[Stored dataset items]
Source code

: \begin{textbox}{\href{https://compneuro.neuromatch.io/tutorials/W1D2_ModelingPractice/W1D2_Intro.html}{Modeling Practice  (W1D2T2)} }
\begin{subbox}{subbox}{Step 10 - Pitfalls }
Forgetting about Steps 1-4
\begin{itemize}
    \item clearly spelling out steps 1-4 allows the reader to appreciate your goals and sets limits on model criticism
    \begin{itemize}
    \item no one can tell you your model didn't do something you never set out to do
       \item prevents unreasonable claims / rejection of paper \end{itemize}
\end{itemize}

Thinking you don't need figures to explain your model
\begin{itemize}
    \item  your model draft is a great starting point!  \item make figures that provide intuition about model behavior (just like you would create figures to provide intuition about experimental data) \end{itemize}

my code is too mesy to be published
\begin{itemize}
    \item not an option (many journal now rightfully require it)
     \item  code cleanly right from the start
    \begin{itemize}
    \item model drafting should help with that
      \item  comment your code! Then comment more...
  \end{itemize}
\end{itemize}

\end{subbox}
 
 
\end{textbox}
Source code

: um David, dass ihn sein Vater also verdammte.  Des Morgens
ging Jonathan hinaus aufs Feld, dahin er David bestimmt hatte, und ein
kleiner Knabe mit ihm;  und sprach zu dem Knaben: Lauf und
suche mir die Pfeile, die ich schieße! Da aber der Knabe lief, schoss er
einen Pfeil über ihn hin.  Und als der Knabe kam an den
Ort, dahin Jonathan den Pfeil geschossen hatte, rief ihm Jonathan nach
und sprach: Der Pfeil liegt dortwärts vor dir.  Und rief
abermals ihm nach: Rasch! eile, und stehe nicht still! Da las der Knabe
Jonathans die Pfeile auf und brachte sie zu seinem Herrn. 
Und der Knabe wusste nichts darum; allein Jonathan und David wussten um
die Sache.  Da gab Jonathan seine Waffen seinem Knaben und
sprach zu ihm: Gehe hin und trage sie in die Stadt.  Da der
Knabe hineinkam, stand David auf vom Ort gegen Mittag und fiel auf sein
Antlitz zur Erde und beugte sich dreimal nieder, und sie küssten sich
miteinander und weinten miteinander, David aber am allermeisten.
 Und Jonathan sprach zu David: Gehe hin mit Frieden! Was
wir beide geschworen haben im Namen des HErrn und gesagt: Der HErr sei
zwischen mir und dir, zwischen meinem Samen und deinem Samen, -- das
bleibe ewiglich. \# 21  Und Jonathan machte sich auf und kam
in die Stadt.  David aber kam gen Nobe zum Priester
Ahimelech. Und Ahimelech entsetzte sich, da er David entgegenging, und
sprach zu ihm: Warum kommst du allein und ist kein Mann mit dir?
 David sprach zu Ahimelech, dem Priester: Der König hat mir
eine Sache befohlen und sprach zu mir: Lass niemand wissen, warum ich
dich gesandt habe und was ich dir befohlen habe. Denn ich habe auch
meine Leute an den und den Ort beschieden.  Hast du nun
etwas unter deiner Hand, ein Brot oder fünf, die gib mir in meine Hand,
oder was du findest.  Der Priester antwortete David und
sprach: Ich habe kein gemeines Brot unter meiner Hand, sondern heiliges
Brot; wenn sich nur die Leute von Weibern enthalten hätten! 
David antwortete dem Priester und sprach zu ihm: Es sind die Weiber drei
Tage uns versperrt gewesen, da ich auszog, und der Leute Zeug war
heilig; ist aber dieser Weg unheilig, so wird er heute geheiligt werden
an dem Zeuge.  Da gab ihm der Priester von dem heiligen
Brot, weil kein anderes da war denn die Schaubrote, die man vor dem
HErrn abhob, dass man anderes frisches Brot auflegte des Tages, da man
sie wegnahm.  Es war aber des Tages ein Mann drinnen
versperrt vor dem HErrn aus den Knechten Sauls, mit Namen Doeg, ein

ASSIGNMENT
Your reply should be only the number of lines in the preceding data that include the word "Tages".

SOLVED EXERCISE
2